Ricardo, David (1772-1823), British political economist born in London on April 18, 1772, to Sephardic Jewish parents. His father had emigrated from the Netherlands and it was to a school attached to the Portuguese synagogue in Amsterdam that he sent his son for an orthodox education. At the age of 14, a year after his return to London, David Ricardo entered his father’s stockbroking business. From then on anything he learned was self-taught. This included political economy, the taste for which he acquired as a result of reading The Wealth of Nations (1776) by Adam Smith. Ricardo was disinherited when he married outside his faith and he was forced to begin business on his own account as a stockjobber and government loan contractor. Skill and prudence in managing this business enabled him to amass a large fortune during the final years of the Napoleonic Wars, which he then reinvested in land.

During the war Ricardo had contributed to the pamphlet debates on currency questions connected with the suspension of the gold standard in 1797. He was to become one of the leading critics of the Bank of England and an advocate of return to the gold standard after the war.

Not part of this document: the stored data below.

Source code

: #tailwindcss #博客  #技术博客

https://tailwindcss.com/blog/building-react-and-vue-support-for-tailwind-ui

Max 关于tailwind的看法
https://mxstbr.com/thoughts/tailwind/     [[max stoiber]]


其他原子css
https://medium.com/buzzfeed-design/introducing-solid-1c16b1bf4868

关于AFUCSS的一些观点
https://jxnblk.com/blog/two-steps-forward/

In 1814-1815 he opposed the successful attempt on the part of the landed interest to increase the level of protection granted to domestic agriculture. He formulated a distinctive theory that connected increased grain prices and money wages with a fall in the general level of profit. It supported the controversial conclusion that the economic interests of landowners were opposed to those of society in general.

As a result of these writings, Ricardo formed friendships with other devotees of political economy and with Thomas Malthus and James Mill in particular. He adopted two of Malthus’s main ideas, his population principle and the theory of rent, but found himself at odds with Malthus on the subject of exchange value, the possibility of general gluts, and the consequences of agricultural protection. Through his friendship with James Mill, Ricardo was encouraged to expand on the ideas he had advanced in his attack on the Corn Laws by writing his Principles of Political Economy and Taxation (1817). He made the laws that regulate the distribution of national income between landowners as rent, capitalists as profits, and labour as wages (see Labour Theory of Value), the principal problem of the science. His approach gave prominence to the law of diminishing returns in agriculture as the clue to what was happening in the rest of the economy.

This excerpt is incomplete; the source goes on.